Nyhet -

Rumors of war

By Dr Magnus Norell, Infosphere AB

We shall, in fact, work to turn the whole of Lebanon into a country of resistance, and the state into a state of resistance...

Hassan Nasrallah in an interview with Al-Watan al-Arabi, 11th of September 1992.

For the past few weeks, tension has been raising along the border between Israel and Lebanon. In a sense, the recent tension began with reports of new missiles being delivered from Syria to Hizb'allah. These reports originated with US intelligence sources, even though both Syria and Hizb'allah first tried to deny that any missiles had  been delivered, and then accusing Israel (whose media were quick to report the news) to be behind the rumors to raise tension.

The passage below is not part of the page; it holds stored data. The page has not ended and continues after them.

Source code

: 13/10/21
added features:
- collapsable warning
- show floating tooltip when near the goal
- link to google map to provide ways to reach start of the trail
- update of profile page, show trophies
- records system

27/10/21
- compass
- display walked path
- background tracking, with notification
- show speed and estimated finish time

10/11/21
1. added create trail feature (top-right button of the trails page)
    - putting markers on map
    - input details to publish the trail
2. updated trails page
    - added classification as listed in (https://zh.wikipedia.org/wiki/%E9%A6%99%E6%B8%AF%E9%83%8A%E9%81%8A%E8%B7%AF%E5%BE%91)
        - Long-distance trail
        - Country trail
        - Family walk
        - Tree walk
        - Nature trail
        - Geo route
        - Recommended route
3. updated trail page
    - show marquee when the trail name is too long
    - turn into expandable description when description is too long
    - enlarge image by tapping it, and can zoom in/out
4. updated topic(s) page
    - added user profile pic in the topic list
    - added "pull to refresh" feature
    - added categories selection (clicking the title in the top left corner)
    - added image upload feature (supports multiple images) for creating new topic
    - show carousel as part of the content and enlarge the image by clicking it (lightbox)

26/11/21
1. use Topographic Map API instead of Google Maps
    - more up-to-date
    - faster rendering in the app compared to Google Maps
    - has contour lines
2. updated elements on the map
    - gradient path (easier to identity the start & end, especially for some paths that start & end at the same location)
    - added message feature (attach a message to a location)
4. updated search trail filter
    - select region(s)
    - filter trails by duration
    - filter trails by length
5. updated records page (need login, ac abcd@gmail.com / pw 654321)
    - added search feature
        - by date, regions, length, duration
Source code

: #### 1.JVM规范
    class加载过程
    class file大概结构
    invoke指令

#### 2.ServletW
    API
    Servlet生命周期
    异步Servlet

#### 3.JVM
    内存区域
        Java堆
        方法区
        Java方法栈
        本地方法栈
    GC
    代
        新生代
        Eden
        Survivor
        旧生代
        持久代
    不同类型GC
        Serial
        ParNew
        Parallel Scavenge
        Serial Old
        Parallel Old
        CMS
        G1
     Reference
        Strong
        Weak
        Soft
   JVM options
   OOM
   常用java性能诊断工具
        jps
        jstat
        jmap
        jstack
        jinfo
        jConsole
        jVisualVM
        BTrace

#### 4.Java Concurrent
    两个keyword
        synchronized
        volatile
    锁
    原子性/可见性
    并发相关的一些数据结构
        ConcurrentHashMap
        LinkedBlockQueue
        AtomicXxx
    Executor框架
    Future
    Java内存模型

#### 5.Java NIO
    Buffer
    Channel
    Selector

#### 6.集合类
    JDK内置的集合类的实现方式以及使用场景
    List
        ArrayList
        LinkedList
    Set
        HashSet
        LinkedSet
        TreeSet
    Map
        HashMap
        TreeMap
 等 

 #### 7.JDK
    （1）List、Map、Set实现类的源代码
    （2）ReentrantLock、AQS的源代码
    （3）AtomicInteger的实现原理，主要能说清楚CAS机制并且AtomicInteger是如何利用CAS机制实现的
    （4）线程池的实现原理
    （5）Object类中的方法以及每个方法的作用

Weapons – including missiles – being forwarded to Hizb'allah are certainly not news. Since the July-war in 2006, the Shi'te militia has replenished its stocks of weapons and upgraded its missiles (the alleged deliveries were said to include Scud-missiles). For Hizb'allah, it is paramount to keep the tension in the south on a high enough level to hinder any peace-initiatives to flourish. Denying that any missiles had been delivered at all apparently became to lame an excuse even for Hizb'allah, so on May 25, during the 10th anniversary celebrations in Lebanon over the Israeli withdrawal in May 2000, Hizb'allah head Hassan Nasrallah reverted to threats towards anyone who'd dare attack it and promised that any Israeli aggression would be met with equal retaliation.

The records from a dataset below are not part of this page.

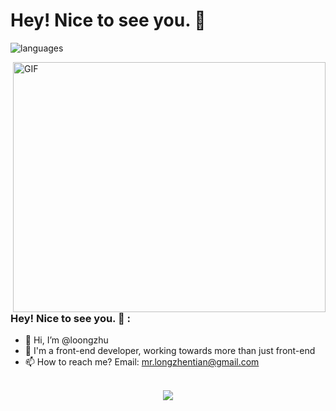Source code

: # Hey! Nice to see you. 👋
<div >
  <!-- dynamic typing effect - Readme Typing SVG -->
  <!--
  <div align="center">
    <a href="https://git.io/typing-svg">
      <img src="https://readme-typing-svg.demolab.com?font=Fira+Code&pause=1000&center=true&vCenter=true&random=false&width=435&lines=Hello+World+%EF%BC%81;Hi!+Nice+to+meet+you!" alt="Typing SVG" />
    </a>
  </div>
  -->
<!--
<div align="center">
  <img src="./icons/hellocoders.gif" alt="hellocoders" />
</div>
-->

![languages](./icons/languages.png)

  <!-- knock code pictures - coding.gif -->
  <img align="right" alt="GIF" src="./code.gif"  width="500" height="400" /><br>

### Hey! Nice to see you. 👋 : 
- 👋 Hi, I’m @loongzhu
- 👀 I'm a front-end developer, working towards more than just front-end
- 📫 How to reach me? Email: mr.longzhentian@gmail.com
<br>
<div align="center">
  <img src="https://github-readme-stats.vercel.app/api/top-langs/?username=Jokerzhzh&layout=compact" >
</div>
</div>


<!--
**loongzhu/loongzhu** is a ✨ _special_ ✨ repository because its `README.md` (this file) appears on your GitHub profile.

Here are some ideas to get you started:

- 🔭 I’m currently working on ...
- 🌱 I’m currently learning ...
- 👯 I’m looking to collaborate on ...
- 🤔 I’m looking for help with ...
- 💬 Ask me about ...
- 📫 How to reach me: ...
- 😄 Pronouns: ...
- ⚡ Fun fact: ...
-->
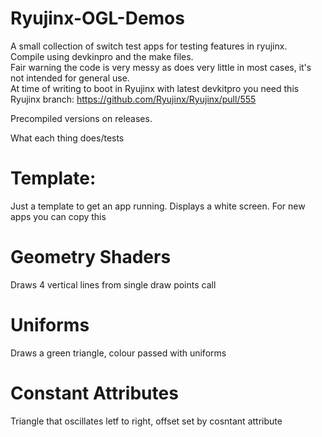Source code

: # Ryujinx-OGL-Demos
A small collection of switch test apps for testing features in ryujinx.  
Compile using devkinpro and the make files.  
Fair warning the code is very messy as does very little in most cases, it's not intended for general use.  
At time of writing to boot in Ryujinx with latest devkitpro you need this Ryujinx branch: https://github.com/Ryujinx/Ryujinx/pull/555

Precompiled versions on releases.

What each thing does/tests  

# Template:  
Just a template to get an app running. Displays a white screen. For new apps you can copy this

# Geometry Shaders
Draws 4 vertical lines from single draw points call

# Uniforms
Draws a green triangle, colour passed with uniforms

# Constant Attributes
Triangle that oscillates letf to right, offset set by cosntant attribute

 The balance Hizb'allah is trying to keep between keeping some tension on the border and avoiding all-out war is a hard act to follow. Four years ago, it failed and  drew Lebanon into a very large a dark hole. The country has slowly been climbing back up, but another round of fighting would probably be more devastating than in 2006 and possibly involve Syria as well. Clearly, Hizb'allah believes it is strong enough to withstand an Israeli attack, but that is far from clear. Israel has learned its lesson from the failure in 2006 well (as could be witnessed in Gaza last winter) and the real danger for a renewal of fighting is that, somewhere down the line, Israel might decide that the tens of thousands of missiles that Hizb'allah has, is too much of a threat to ignore. Should that happen, the risk of war would be imminent. It is equally clear that for Israel, the missile-threat on their border is viewed as more of a concern right now than any potential Iranian nuclear weapons in the future. These issues are separated and any decision to hit Hizb'allah will be taken independently of what might happen on the Iranian nuclear front.

 At the heart of the matter lies the role of Hizb'allah in Lebanon; an independent actor completely outside any control of the Lebanese government (a government in which, ironically, the organization has a two seats) and which is coordinating with both Syria and Iran in its policy-making. As long as the organization is bent on its long-term strategy of constant conflict with Israel, the danger of war will be a Damocle's sword hanging over Lebanon. Cutting Hizb'allah down to size ought to be the priority for Lebanon, but as long as the organization has the backing of Iran and Syria, and as long as the international community is not forceful enough to support such a move, nothing fundamental will change the present situation. The rumors of war can therefore be a self-fulfilling prophecy.